§ **Problem statement**
Every line below between the line holding "Ie: us-west-2 |" and the line holding "used to upload audio to AWS S3 |", inclusive, should be repeated exactly, and all other lines omitted.

§ **Supplied material**

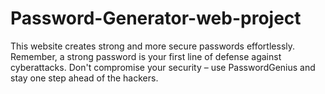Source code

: # Password-Generator-web-project
This website creates strong and more secure passwords effortlessly.
Remember, a strong password is your first line of defense against cyberattacks. Don't compromise your security – use PasswordGenius and stay one step ahead of the hackers.
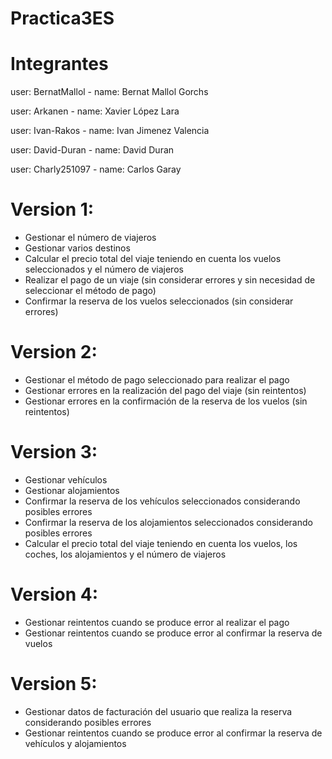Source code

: # Practica3ES

# Integrantes

  user: BernatMallol - name: Bernat Mallol Gorchs

  user: Arkanen - name: Xavier López Lara

  user: Ivan-Rakos - name: Ivan Jimenez Valencia

  user: David-Duran - name: David Duran
  
  user: Charly251097 - name: Carlos Garay

#  Version 1:

- Gestionar el número de viajeros
- Gestionar varios destinos
- Calcular el precio total del viaje teniendo en cuenta los vuelos seleccionados y el número de viajeros
- Realizar el pago de un viaje (sin considerar errores y sin necesidad de seleccionar el método de pago)
- Confirmar la reserva de los vuelos seleccionados (sin considerar errores)

# Version 2:

- Gestionar el método de pago seleccionado para realizar el pago
- Gestionar errores en la realización del pago del viaje (sin reintentos)
- Gestionar errores en la confirmación de la reserva de los vuelos (sin reintentos)

# Version 3:

- Gestionar vehículos
- Gestionar alojamientos
- Confirmar la reserva de los vehículos seleccionados considerando posibles errores
- Confirmar la reserva de los alojamientos seleccionados considerando posibles errores
- Calcular el precio total del viaje teniendo en cuenta los vuelos, los coches, los alojamientos y el número de viajeros

# Version 4:

- Gestionar reintentos cuando se produce error al realizar el pago
- Gestionar reintentos cuando se produce error al confirmar la reserva de vuelos

# Version 5:

- Gestionar datos de facturación del usuario que realiza la reserva considerando posibles errores
- Gestionar reintentos cuando se produce error al confirmar la reserva de vehículos y alojamientos
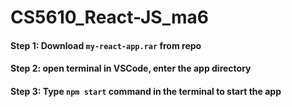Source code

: # CS5610_React-JS_ma6

#### Step 1: Download `my-react-app.rar` from repo

#### Step 2: open terminal in VSCode, enter the app directory

#### Step 3: Type `npm start` command in the terminal to start the app





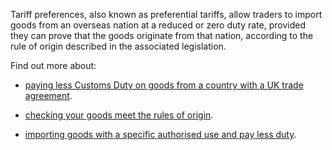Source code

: Tariff preferences, also known as preferential tariffs, allow traders to import goods from an overseas nation at a reduced or zero duty rate, provided they can prove that the goods originate from that nation, according to the rule of origin described in the associated legislation.

Find out more about:

- [paying less Customs Duty on goods from a country with a UK trade agreement](https://www.gov.uk/guidance/import-and-export-goods-using-preference-agreements).

- [checking your goods meet the rules of origin](https://www.gov.uk/guidance/check-your-goods-meet-the-rules-of-origin).

- [importing goods with a specific authorised use and pay less duty](https://www.gov.uk/guidance/check-if-you-can-pay-less-duty-if-your-goods-are-imported-into-end-use).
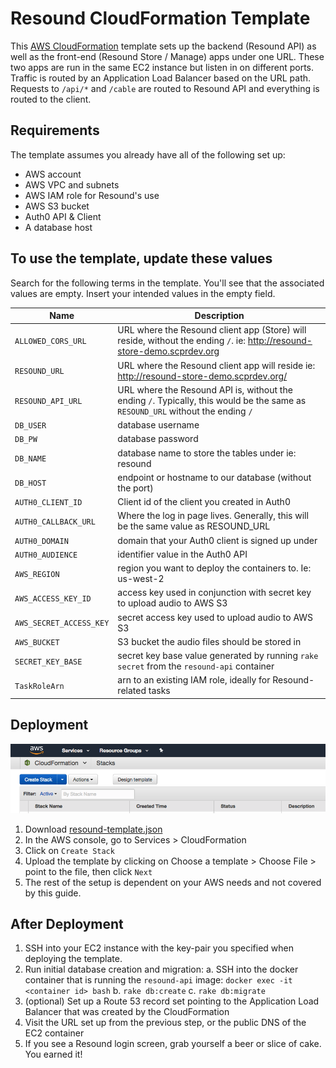 # Resound CloudFormation Template

This [AWS CloudFormation](http://docs.aws.amazon.com/AWSCloudFormation/latest/UserGuide/Welcome.html) template sets up the backend (Resound API) as well as the front-end (Resound Store / Manage) apps under one URL. These two apps are run in the same EC2 instance but listen in on different ports.  Traffic is routed by an Application Load Balancer based on the URL path.  Requests to `/api/*` and `/cable` are routed to Resound API and everything is routed to the client.


## Requirements

The template assumes you already have all of the following set up:
 
* AWS account
* AWS VPC and subnets
* AWS IAM role for Resound's use
* AWS S3 bucket
* Auth0 API & Client
* A database host


## To use the template, update these values
Search for the following terms in the template. You'll see that the associated values are empty.  Insert your intended values in the empty field.

| Name | Description |
| --- | --- |
| `ALLOWED_CORS_URL` | URL where the Resound client app (Store) will reside, without the ending `/`. ie: http://resound-store-demo.scprdev.org |
| `RESOUND_URL` | URL where the Resound client app will reside ie: http://resound-store-demo.scprdev.org/ |
| `RESOUND_API_URL` | URL where the Resound API is, without the ending `/`. Typically, this would be the same as `RESOUND_URL` without the ending `/` |
| `DB_USER` | database username |
| `DB_PW` | database password |
| `DB_NAME` | database name to store the tables under ie: resound |
| `DB_HOST` | endpoint or hostname to our database (without the port) |
| `AUTH0_CLIENT_ID` | Client id of the client you created in Auth0 |
| `AUTH0_CALLBACK_URL` | Where the log in page lives. Generally, this will be the same value as RESOUND_URL |
| `AUTH0_DOMAIN` | domain that your Auth0 client is signed up under |
| `AUTH0_AUDIENCE` | identifier value in the Auth0 API |
| `AWS_REGION` | region you want to deploy the containers to. Ie: us-west-2 |
| `AWS_ACCESS_KEY_ID` | access key used in conjunction with secret key to upload audio to AWS S3 |
| `AWS_SECRET_ACCESS_KEY` | secret access key used to upload audio to AWS S3 |
| `AWS_BUCKET` | S3 bucket the audio files should be stored in |
| `SECRET_KEY_BASE` | secret key base value generated by running `rake secret` from the `resound-api` container |
| `TaskRoleArn` | arn to an existing IAM role, ideally for Resound-related tasks |


## Deployment

![Create Stack in CloudFormation](assets/cloud-formation-create-stack.png)

1. Download [resound-template.json](resound-template.json)
1. In the AWS console, go to Services > CloudFormation
1. Click on `Create Stack`
1. Upload the template by clicking on Choose a template > Choose File > point to the file, then click `Next`
1. The rest of the setup is dependent on your AWS needs and not covered by this guide.


## After Deployment

1. SSH into your EC2 instance with the key-pair you specified when deploying the template.
1. Run initial database creation and migration:
    a. SSH into the docker container that is running the `resound-api` image:
        `docker exec -it <container id> bash`
    b. `rake db:create`
    c. `rake db:migrate`
1. (optional) Set up a Route 53 record set pointing to the Application Load Balancer that was created by the CloudFormation
1. Visit the URL set up from the previous step, or the public DNS of the EC2 container
1. If you see a Resound login screen, grab yourself a beer or slice of cake. You earned it!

§ **Result of this task**
| `AWS_REGION` | region you want to deploy the containers to. Ie: us-west-2 |
| `AWS_ACCESS_KEY_ID` | access key used in conjunction with secret key to upload audio to AWS S3 |
| `AWS_SECRET_ACCESS_KEY` | secret access key used to upload audio to AWS S3 |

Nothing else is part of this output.